I’ve watched Seasons 1 - 3, laughing and sobbing my way along. There have been so many moments that have resonated with me, and some that I wish I could have related to. Some episodes needed a second or third viewing in order for me to look past my initial gut reaction.
Cathy Jamison (played by Laura Linney) is dying, and is keenly aware of how limited her chances for survival are. She’s mother to an only child, a son close in age to Suzanna. She has a husband who stands staunchly by her side through thick and thin – even though that road isn’t necessary travelled at the same speed by the two of them. The overwhelming weight of me doing this without an adult partner can be crushing (my best friend’s unrelenting support notwithstanding, but there is a difference that she herself knows leaves a hole) and the show has been especially hard at times to digest for that reason. Suzanna is of tremendous support to me but I can never lose sight of the fact that she is my child, and it’s up to me as her parent not to look to her for comfort when I am afraid. She has already had to grow up way too quickly, and bears more responsibility and fear than I would ever want anyone to place on her. Least of all me, yet here we are.

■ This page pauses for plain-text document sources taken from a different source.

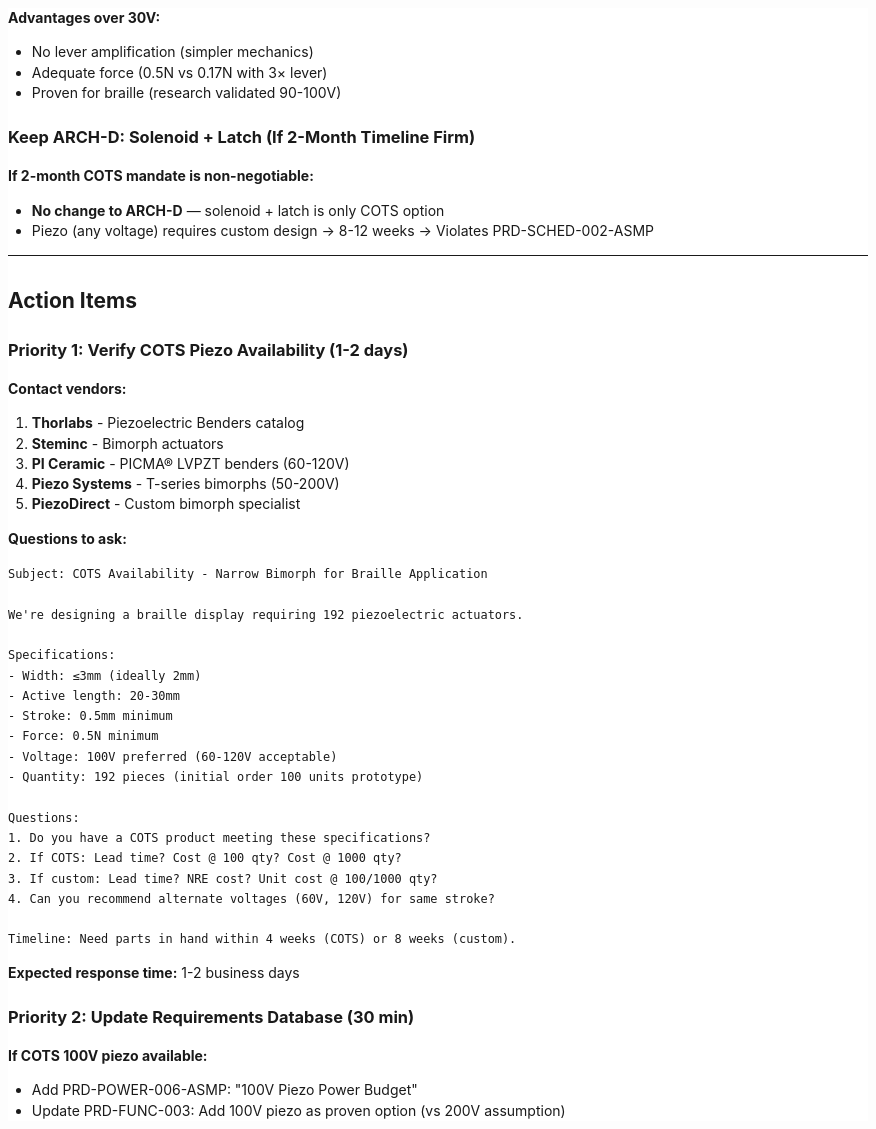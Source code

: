 **Advantages over 30V:**
- No lever amplification (simpler mechanics)
- Adequate force (0.5N vs 0.17N with 3× lever)
- Proven for braille (research validated 90-100V)

### Keep ARCH-D: Solenoid + Latch (If 2-Month Timeline Firm)

**If 2-month COTS mandate is non-negotiable:**
- **No change to ARCH-D** — solenoid + latch is only COTS option
- Piezo (any voltage) requires custom design → 8-12 weeks → Violates PRD-SCHED-002-ASMP

---

## Action Items

### Priority 1: Verify COTS Piezo Availability (1-2 days)

**Contact vendors:**
1. **Thorlabs** - Piezoelectric Benders catalog
2. **Steminc** - Bimorph actuators
3. **PI Ceramic** - PICMA® LVPZT benders (60-120V)
4. **Piezo Systems** - T-series bimorphs (50-200V)
5. **PiezoDirect** - Custom bimorph specialist

**Questions to ask:**
```
Subject: COTS Availability - Narrow Bimorph for Braille Application

We're designing a braille display requiring 192 piezoelectric actuators.

Specifications:
- Width: ≤3mm (ideally 2mm)
- Active length: 20-30mm
- Stroke: 0.5mm minimum
- Force: 0.5N minimum
- Voltage: 100V preferred (60-120V acceptable)
- Quantity: 192 pieces (initial order 100 units prototype)

Questions:
1. Do you have a COTS product meeting these specifications?
2. If COTS: Lead time? Cost @ 100 qty? Cost @ 1000 qty?
3. If custom: Lead time? NRE cost? Unit cost @ 100/1000 qty?
4. Can you recommend alternate voltages (60V, 120V) for same stroke?

Timeline: Need parts in hand within 4 weeks (COTS) or 8 weeks (custom).
```

**Expected response time:** 1-2 business days

### Priority 2: Update Requirements Database (30 min)

**If COTS 100V piezo available:**
- Add PRD-POWER-006-ASMP: "100V Piezo Power Budget"
- Update PRD-FUNC-003: Add 100V piezo as proven option (vs 200V assumption)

I’ve learned how to do much of this from Cathy Jamison. Learned how to ask for help, learned how to grieve, learned how to make choices that are best for me and my daughter. Learned that it’s okay to challenge my medical team when I need more information or something doesn’t seem quite right. Learned how to answer questions (or sometimes how to dodge ones I’d rather not address), learned that unconditional love is indeed what rescues me when I’m I’m feeling weakened, ugly and diseased.
There’s no question about it, this all sucks. The circumstances have little wiggle room, but my attitude is completely within my control.
I’m in the process of downloading Season 4, the last in the series. Eight hours of what is bound to be a roller coaster ride for me, I’m planning on tackling the last of The Big C in one go this evening while Suzanna is out. She doesn’t need to watch as I process this, it likely won’t be pretty.
I’ve already tripped upon a season finale spoiler online, Cathy’s fate is much what I had expected. I’m not upset by this discovery, in fact I think it helps set me up for being able to relate more closely to her character. What additional lessons I’ll have learned by the time the final credits roll remain to be seen.
I’m prepared. A full box of tissues and an open heart. Much emotion has been building up over the last few weeks with events that haven’t gone well, I suspect that this will be just what I need to release it. Heads up.